§ Task directions
Down to the last line, retype the records below exactly and skip the pictures.

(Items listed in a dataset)
========================

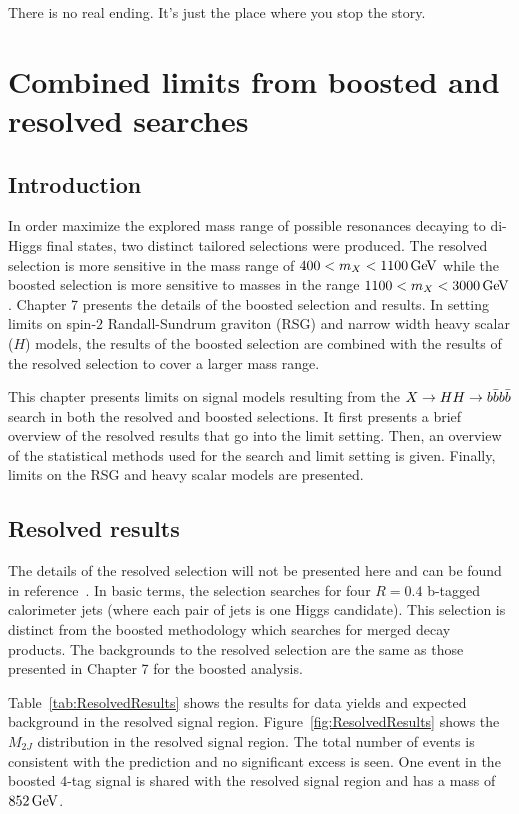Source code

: \begin{savequote}[75mm]
There is no real ending. It’s just the place where you stop the story. 
\end{savequote}

\chapter{Combined limits from boosted and resolved searches}
\label{chap:4bcomb}

\section{Introduction}

In order maximize the explored mass range of possible resonances decaying to di-Higgs final states, two distinct tailored selections were produced. The resolved selection is more sensitive in the mass range of $400 < m_{X} < 1100 \GeV$ while the boosted selection is more sensitive to masses in the range $1100 < m_{X} < 3000 \GeV$. Chapter 7 presents the details of the boosted selection and results. In setting limits on spin-$2$ Randall-Sundrum graviton (RSG) and narrow width heavy scalar ($H$) models, the results of the boosted selection are combined with the results of the resolved selection to cover a larger mass range.

This chapter presents limits on signal models resulting from the $X\to HH \to b\bar{b}b\bar{b}$ search in both the resolved and boosted selections. It first presents a brief overview of the resolved results that go into the limit setting. Then, an overview of the statistical methods used for the search and limit setting is given. Finally, limits on the RSG and heavy scalar models are presented. 

\section{Resolved results}

The details of the resolved selection will not be presented here and can be found in reference~\cite{4bconf}. In basic terms, the selection searches for four $R = 0.4$ b-tagged calorimeter jets (where each pair of jets is one Higgs candidate). This selection is distinct from the boosted methodology which searches for merged decay products. The backgrounds to the resolved selection are the same as those presented in Chapter 7 for the boosted analysis. 

Table~\ref{tab:ResolvedResults} shows the results for data yields and expected background in the resolved signal region. Figure~\ref{fig:ResolvedResults} shows the $M_{2J}$ distribution in the resolved signal region. The total number of events is consistent with the prediction and no significant excess is seen. One event in the boosted $4$-tag signal is shared with the resolved signal region and has a mass of $852 \GeV$. 

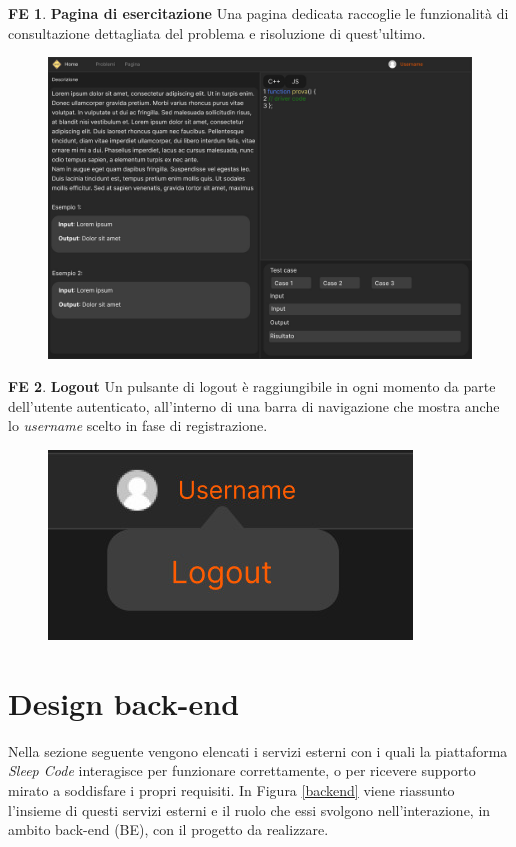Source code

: \documentclass[11pt, a4paper]{article}
\theoremstyle{definition}
\newtheorem{frontend}{FE}
\begin{document}
\begin{frontend}
\label{exepage}
\textbf{Pagina di esercitazione }
Una pagina dedicata raccoglie le funzionalità di consultazione dettagliata
del problema e risoluzione di quest'ultimo.
\end{frontend}
\begin{figure}[H]
\centering
\includegraphics[scale=0.195]{materiale/immaginife/esercitazione.jpeg}
\end{figure}

\newpage


\begin{frontend}
\textbf{Logout }
Un pulsante di logout è raggiungibile in ogni momento da parte dell'utente
autenticato, all'interno di una barra di navigazione che mostra anche lo
\textit{username} scelto in fase di registrazione.
\end{frontend}
\begin{figure}[H]
\centering
\includegraphics[scale=0.2]{materiale/immaginife/logout.jpeg}
\end{figure}

\newpage
\section{Design back-end}
Nella sezione seguente vengono elencati i servizi esterni con i quali
la piattaforma \textit{Sleep Code} interagisce per funzionare
correttamente, o per ricevere supporto mirato a soddisfare i propri requisiti.
In Figura \ref{backend} viene riassunto l'insieme di questi servizi esterni
e il ruolo che essi svolgono nell'interazione, in ambito back-end (BE),
con il progetto da realizzare.
\end{document}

========================

§ Result below
Source code

: \begin{savequote}[75mm]
There is no real ending. It’s just the place where you stop the story. 
\end{savequote}

\chapter{Combined limits from boosted and resolved searches}
\label{chap:4bcomb}

\section{Introduction}

In order maximize the explored mass range of possible resonances decaying to di-Higgs final states, two distinct tailored selections were produced. The resolved selection is more sensitive in the mass range of $400 < m_{X} < 1100 \GeV$ while the boosted selection is more sensitive to masses in the range $1100 < m_{X} < 3000 \GeV$. Chapter 7 presents the details of the boosted selection and results. In setting limits on spin-$2$ Randall-Sundrum graviton (RSG) and narrow width heavy scalar ($H$) models, the results of the boosted selection are combined with the results of the resolved selection to cover a larger mass range.

This chapter presents limits on signal models resulting from the $X\to HH \to b\bar{b}b\bar{b}$ search in both the resolved and boosted selections. It first presents a brief overview of the resolved results that go into the limit setting. Then, an overview of the statistical methods used for the search and limit setting is given. Finally, limits on the RSG and heavy scalar models are presented. 

\section{Resolved results}

The details of the resolved selection will not be presented here and can be found in reference~\cite{4bconf}. In basic terms, the selection searches for four $R = 0.4$ b-tagged calorimeter jets (where each pair of jets is one Higgs candidate). This selection is distinct from the boosted methodology which searches for merged decay products. The backgrounds to the resolved selection are the same as those presented in Chapter 7 for the boosted analysis. 

Table~\ref{tab:ResolvedResults} shows the results for data yields and expected background in the resolved signal region. Figure~\ref{fig:ResolvedResults} shows the $M_{2J}$ distribution in the resolved signal region. The total number of events is consistent with the prediction and no significant excess is seen. One event in the boosted $4$-tag signal is shared with the resolved signal region and has a mass of $852 \GeV$. 

Source code

: \documentclass[11pt, a4paper]{article}
\theoremstyle{definition}
\newtheorem{frontend}{FE}
\begin{document}
\begin{frontend}
\label{exepage}
\textbf{Pagina di esercitazione }
Una pagina dedicata raccoglie le funzionalità di consultazione dettagliata
del problema e risoluzione di quest'ultimo.
\end{frontend}
\begin{figure}[H]
\centering
\includegraphics[scale=0.195]{materiale/immaginife/esercitazione.jpeg}
\end{figure}

\newpage


\begin{frontend}
\textbf{Logout }
Un pulsante di logout è raggiungibile in ogni momento da parte dell'utente
autenticato, all'interno di una barra di navigazione che mostra anche lo
\textit{username} scelto in fase di registrazione.
\end{frontend}
\begin{figure}[H]
\centering
\includegraphics[scale=0.2]{materiale/immaginife/logout.jpeg}
\end{figure}

\newpage
\section{Design back-end}
Nella sezione seguente vengono elencati i servizi esterni con i quali
la piattaforma \textit{Sleep Code} interagisce per funzionare
correttamente, o per ricevere supporto mirato a soddisfare i propri requisiti.
In Figura \ref{backend} viene riassunto l'insieme di questi servizi esterni
e il ruolo che essi svolgono nell'interazione, in ambito back-end (BE),
con il progetto da realizzare.
\end{document}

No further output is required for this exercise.